In pure vim, you could do this:
call setline('.', join(sort(split(getline('.'), ' ')), " "))
Edit
To do this so that it works over a range that is less than one line is a little more complicated (this allows either sorting multiple lines individually or sorting part of one line, depending on the visual selection):
command! -nargs=0 -range SortWords call SortWords()
" Add a mapping, go to your string, then press vi",s
" vi" selects everything inside the quotation
" ,s calls the sorting algorithm
vmap ,s :SortWords<CR>
" Normal mode one: ,s to select the string and sort it
nmap ,s vi",s
function! SortWords()
" Get the visual mark points
let StartPosition = getpos("'<")
let EndPosition = getpos("'>")
if StartPosition[0] != EndPosition[0]
echoerr "Range spans multiple buffers"
elseif StartPosition[1] != EndPosition[1]
" This is a multiple line range, probably easiest to work line wise
" This could be made a lot more complicated and sort the whole
" lot, but that would require thoughts on how many
" words/characters on each line, so that can be an exercise for
" the reader!
for LineNum in range(StartPosition[1], EndPosition[1])
call setline(LineNum, join(sort(split(getline('.'), ' ')), " "))
endfor
else
" Single line range, sort words
let CurrentLine = getline(StartPosition[1])
" Split the line into the prefix, the selected bit and the suffix
" The start bit
if StartPosition[2] > 1
let StartOfLine = CurrentLine[:StartPosition[2]-2]
else
let StartOfLine = ""
endif
" The end bit
if EndPosition[2] < len(CurrentLine)
let EndOfLine = CurrentLine[EndPosition[2]:]
else
let EndOfLine = ""
endif
" The middle bit
let BitToSort = CurrentLine[StartPosition[2]-1:EndPosition[2]-1]
" Move spaces at the start of the section to variable StartOfLine
while BitToSort[0] == ' '
let BitToSort = BitToSort[1:]
let StartOfLine .= ' '
endwhile
" Move spaces at the end of the section to variable EndOfLine
while BitToSort[len(BitToSort)-1] == ' '
let BitToSort = BitToSort[:len(BitToSort)-2]
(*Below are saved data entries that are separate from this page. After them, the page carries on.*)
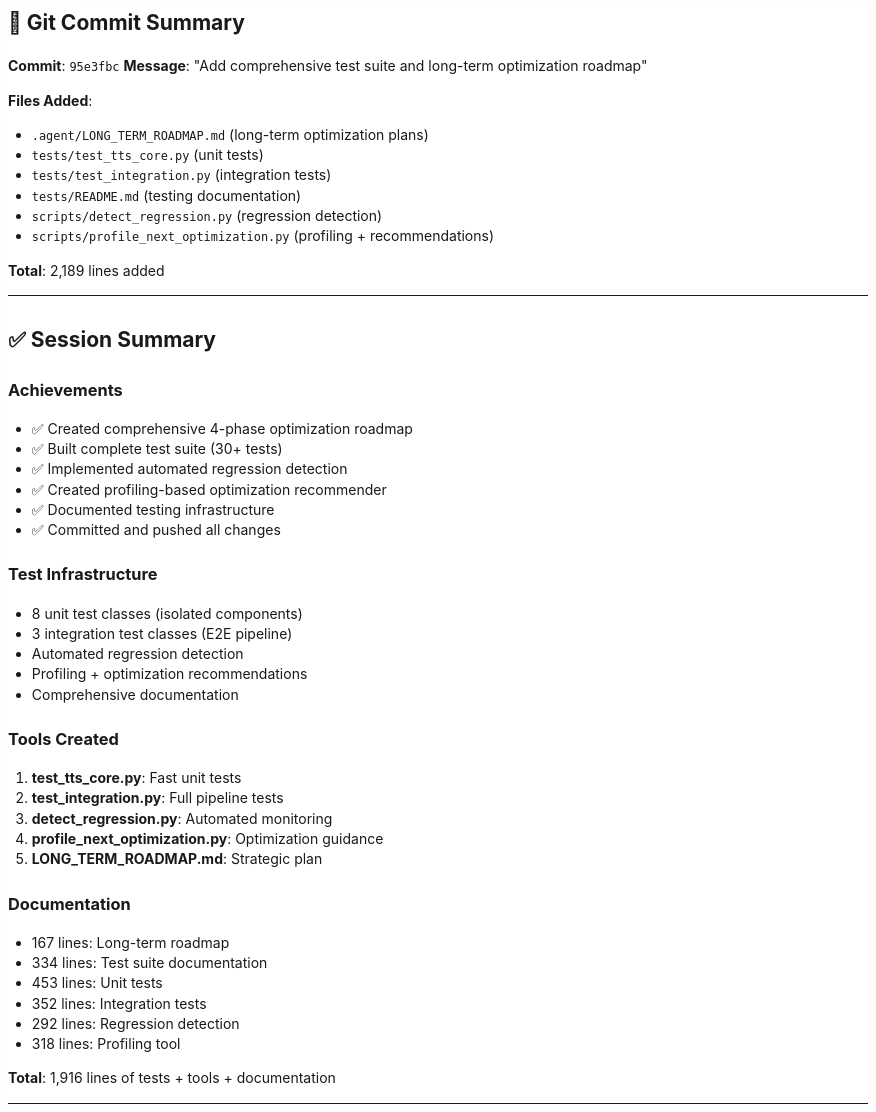 
## 📝 Git Commit Summary

**Commit**: `95e3fbc`
**Message**: "Add comprehensive test suite and long-term optimization roadmap"

**Files Added**:
- `.agent/LONG_TERM_ROADMAP.md` (long-term optimization plans)
- `tests/test_tts_core.py` (unit tests)
- `tests/test_integration.py` (integration tests)
- `tests/README.md` (testing documentation)
- `scripts/detect_regression.py` (regression detection)
- `scripts/profile_next_optimization.py` (profiling + recommendations)

**Total**: 2,189 lines added

---

## ✅ Session Summary

### Achievements
- ✅ Created comprehensive 4-phase optimization roadmap
- ✅ Built complete test suite (30+ tests)
- ✅ Implemented automated regression detection
- ✅ Created profiling-based optimization recommender
- ✅ Documented testing infrastructure
- ✅ Committed and pushed all changes

### Test Infrastructure
- 8 unit test classes (isolated components)
- 3 integration test classes (E2E pipeline)
- Automated regression detection
- Profiling + optimization recommendations
- Comprehensive documentation

### Tools Created
1. **test_tts_core.py**: Fast unit tests
2. **test_integration.py**: Full pipeline tests
3. **detect_regression.py**: Automated monitoring
4. **profile_next_optimization.py**: Optimization guidance
5. **LONG_TERM_ROADMAP.md**: Strategic plan

### Documentation
- 167 lines: Long-term roadmap
- 334 lines: Test suite documentation
- 453 lines: Unit tests
- 352 lines: Integration tests
- 292 lines: Regression detection
- 318 lines: Profiling tool

**Total**: 1,916 lines of tests + tools + documentation

---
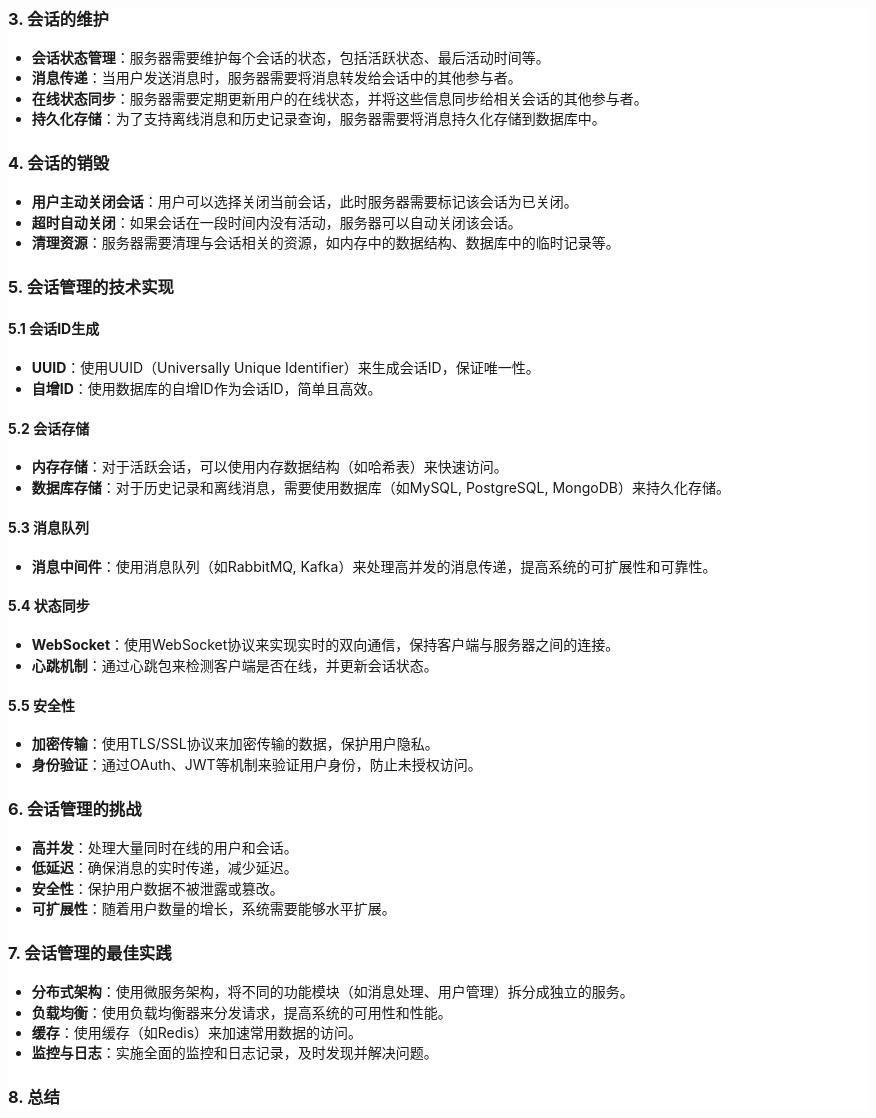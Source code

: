 ### 3. 会话的维护

- **会话状态管理**：服务器需要维护每个会话的状态，包括活跃状态、最后活动时间等。
- **消息传递**：当用户发送消息时，服务器需要将消息转发给会话中的其他参与者。
- **在线状态同步**：服务器需要定期更新用户的在线状态，并将这些信息同步给相关会话的其他参与者。
- **持久化存储**：为了支持离线消息和历史记录查询，服务器需要将消息持久化存储到数据库中。

### 4. 会话的销毁

- **用户主动关闭会话**：用户可以选择关闭当前会话，此时服务器需要标记该会话为已关闭。
- **超时自动关闭**：如果会话在一段时间内没有活动，服务器可以自动关闭该会话。
- **清理资源**：服务器需要清理与会话相关的资源，如内存中的数据结构、数据库中的临时记录等。

### 5. 会话管理的技术实现

#### 5.1 会话ID生成

- **UUID**：使用UUID（Universally Unique Identifier）来生成会话ID，保证唯一性。
- **自增ID**：使用数据库的自增ID作为会话ID，简单且高效。

#### 5.2 会话存储

- **内存存储**：对于活跃会话，可以使用内存数据结构（如哈希表）来快速访问。
- **数据库存储**：对于历史记录和离线消息，需要使用数据库（如MySQL, PostgreSQL, MongoDB）来持久化存储。

#### 5.3 消息队列

- **消息中间件**：使用消息队列（如RabbitMQ, Kafka）来处理高并发的消息传递，提高系统的可扩展性和可靠性。

#### 5.4 状态同步

- **WebSocket**：使用WebSocket协议来实现实时的双向通信，保持客户端与服务器之间的连接。
- **心跳机制**：通过心跳包来检测客户端是否在线，并更新会话状态。

#### 5.5 安全性

- **加密传输**：使用TLS/SSL协议来加密传输的数据，保护用户隐私。
- **身份验证**：通过OAuth、JWT等机制来验证用户身份，防止未授权访问。

### 6. 会话管理的挑战

- **高并发**：处理大量同时在线的用户和会话。
- **低延迟**：确保消息的实时传递，减少延迟。
- **安全性**：保护用户数据不被泄露或篡改。
- **可扩展性**：随着用户数量的增长，系统需要能够水平扩展。

### 7. 会话管理的最佳实践

- **分布式架构**：使用微服务架构，将不同的功能模块（如消息处理、用户管理）拆分成独立的服务。
- **负载均衡**：使用负载均衡器来分发请求，提高系统的可用性和性能。
- **缓存**：使用缓存（如Redis）来加速常用数据的访问。
- **监控与日志**：实施全面的监控和日志记录，及时发现并解决问题。

### 8. 总结
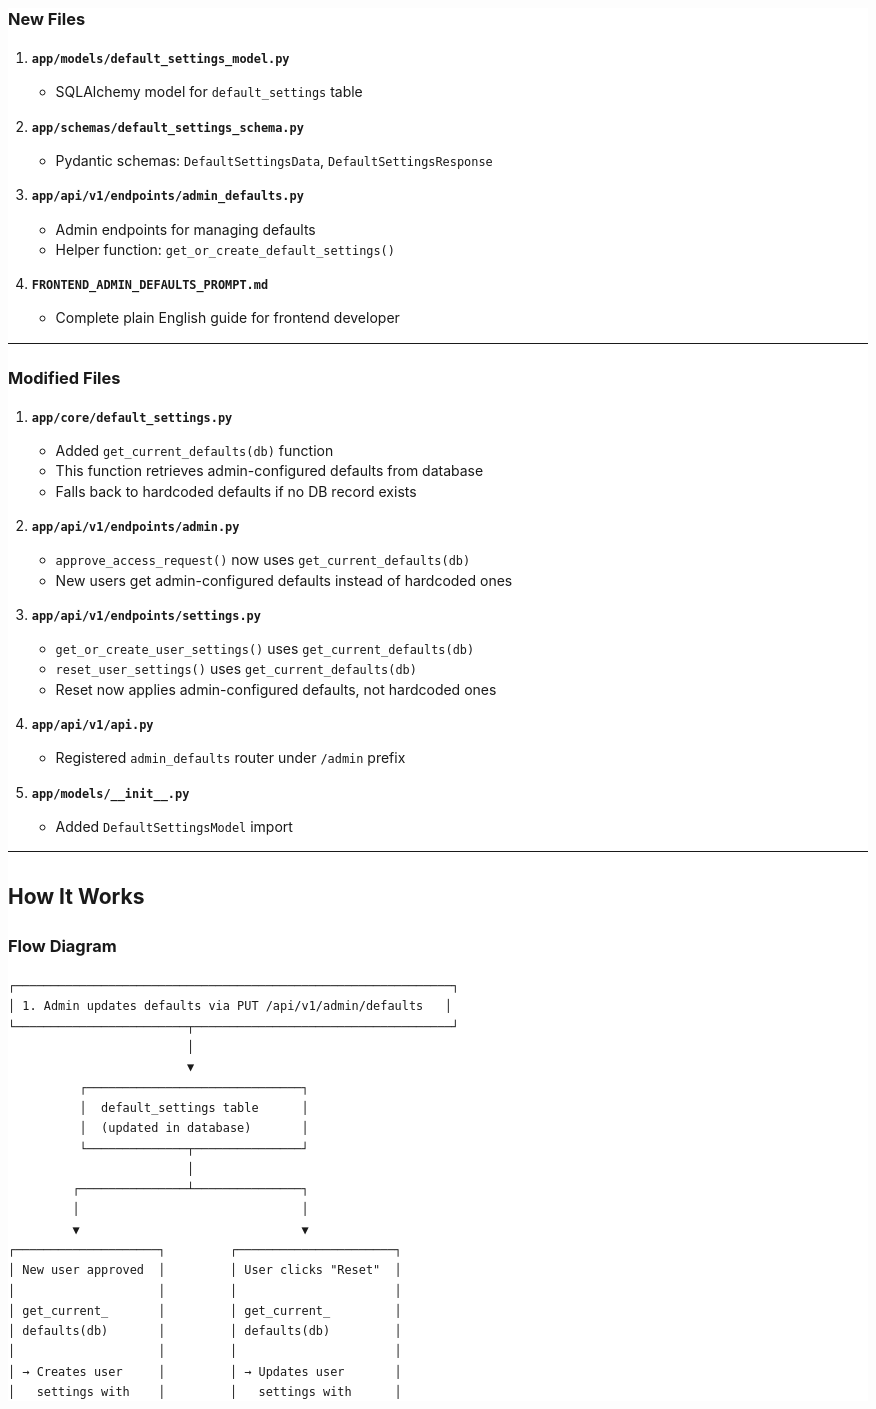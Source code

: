 ### New Files

1. **`app/models/default_settings_model.py`**
   - SQLAlchemy model for `default_settings` table

2. **`app/schemas/default_settings_schema.py`**
   - Pydantic schemas: `DefaultSettingsData`, `DefaultSettingsResponse`

3. **`app/api/v1/endpoints/admin_defaults.py`**
   - Admin endpoints for managing defaults
   - Helper function: `get_or_create_default_settings()`

4. **`FRONTEND_ADMIN_DEFAULTS_PROMPT.md`**
   - Complete plain English guide for frontend developer

---

### Modified Files

1. **`app/core/default_settings.py`**
   - Added `get_current_defaults(db)` function
   - This function retrieves admin-configured defaults from database
   - Falls back to hardcoded defaults if no DB record exists

2. **`app/api/v1/endpoints/admin.py`**
   - `approve_access_request()` now uses `get_current_defaults(db)`
   - New users get admin-configured defaults instead of hardcoded ones

3. **`app/api/v1/endpoints/settings.py`**
   - `get_or_create_user_settings()` uses `get_current_defaults(db)`
   - `reset_user_settings()` uses `get_current_defaults(db)`
   - Reset now applies admin-configured defaults, not hardcoded ones

4. **`app/api/v1/api.py`**
   - Registered `admin_defaults` router under `/admin` prefix

5. **`app/models/__init__.py`**
   - Added `DefaultSettingsModel` import

---

## How It Works

### Flow Diagram

```
┌─────────────────────────────────────────────────────────────┐
│ 1. Admin updates defaults via PUT /api/v1/admin/defaults   │
└────────────────────────┬────────────────────────────────────┘
                         │
                         ▼
          ┌──────────────────────────────┐
          │  default_settings table      │
          │  (updated in database)       │
          └──────────────┬───────────────┘
                         │
         ┌───────────────┴───────────────┐
         │                               │
         ▼                               ▼
┌────────────────────┐         ┌──────────────────────┐
│ New user approved  │         │ User clicks "Reset"  │
│                    │         │                      │
│ get_current_       │         │ get_current_         │
│ defaults(db)       │         │ defaults(db)         │
│                    │         │                      │
│ → Creates user     │         │ → Updates user       │
│   settings with    │         │   settings with      │
```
let EndOfLine = ' ' . EndOfLine
endwhile
" Sort the middle bit
let Sorted = join(sort(split(BitToSort, ' ')), ' ')
" Reform the line
let NewLine = StartOfLine . Sorted . EndOfLine
" Write it out
call setline(StartPosition[1], NewLine)
endif
endfunction
Using great ideas from your answers, especially Al's answer, I eventually came up with the following:
:vnoremap <F2> d:execute 'normal i' . join(sort(split(getreg('"'))), ' ')<CR>
This maps the F2 button in visual mode to delete the selected text, split, sort and join it and then re-insert it. When the selection spans multiple lines this will sort the words in all of them and output one sorted line, which I can quickly fix using gqq.
I'll be glad to hear suggestions on how this can be further improved.
Many thanks, I've learned a lot :)
EDIT: Changed '<C-R>"' to getreg('"') to handle text with the char ' in it.
Here's the equivalent in pure vimscript:
:call setline('.',join(sort(split(getline('.'),' ')),' '))
It's no shorter or simpler, but if this is something you do often, you can run it across a range of lines:
:%call setline('.',join(sort(split(getline('.'),' ')),' '))
Or make a command
:command -nargs=0 -range SortLine <line1>,<line2>call setline('.',join(sort(split(getline('.'),' ')),' '))
Which you can use with
:SortLine
:'<,'>SortLine
:%SortLine
etc etc
:!perl -ne '$,=" ";print sort split /\s+/'
Not sure if it requires explanation, but if yes:
perl -ne ''
runs whatever is within '' for every line in input - putting the line in default variable $_.
$,=" ";
Sets list output separator to space. For example:
=> perl -e 'print 1,2,3'
123
=> perl -e '$,=" ";print 1,2,3'
1 2 3
=> perl -e '$,=", ";print 1,2,3'
1, 2, 3
Pretty simple.
print sort split /\s+/
Is shortened version of:
print( sort( split( /\s+/, $_ ) ) )
($_ at the end is default variable).
split - splits $_ to array using given regexp, sort sorts given list, print - prints it.
Maybe you prefer Python:
!python -c "import sys; print(' '.join(sorted(sys.stdin.read().split())))"
Visual select text, and execute this line.
My AdvancedSorters plugin now has a :SortWORDs command that does this (among other sorting-related commands).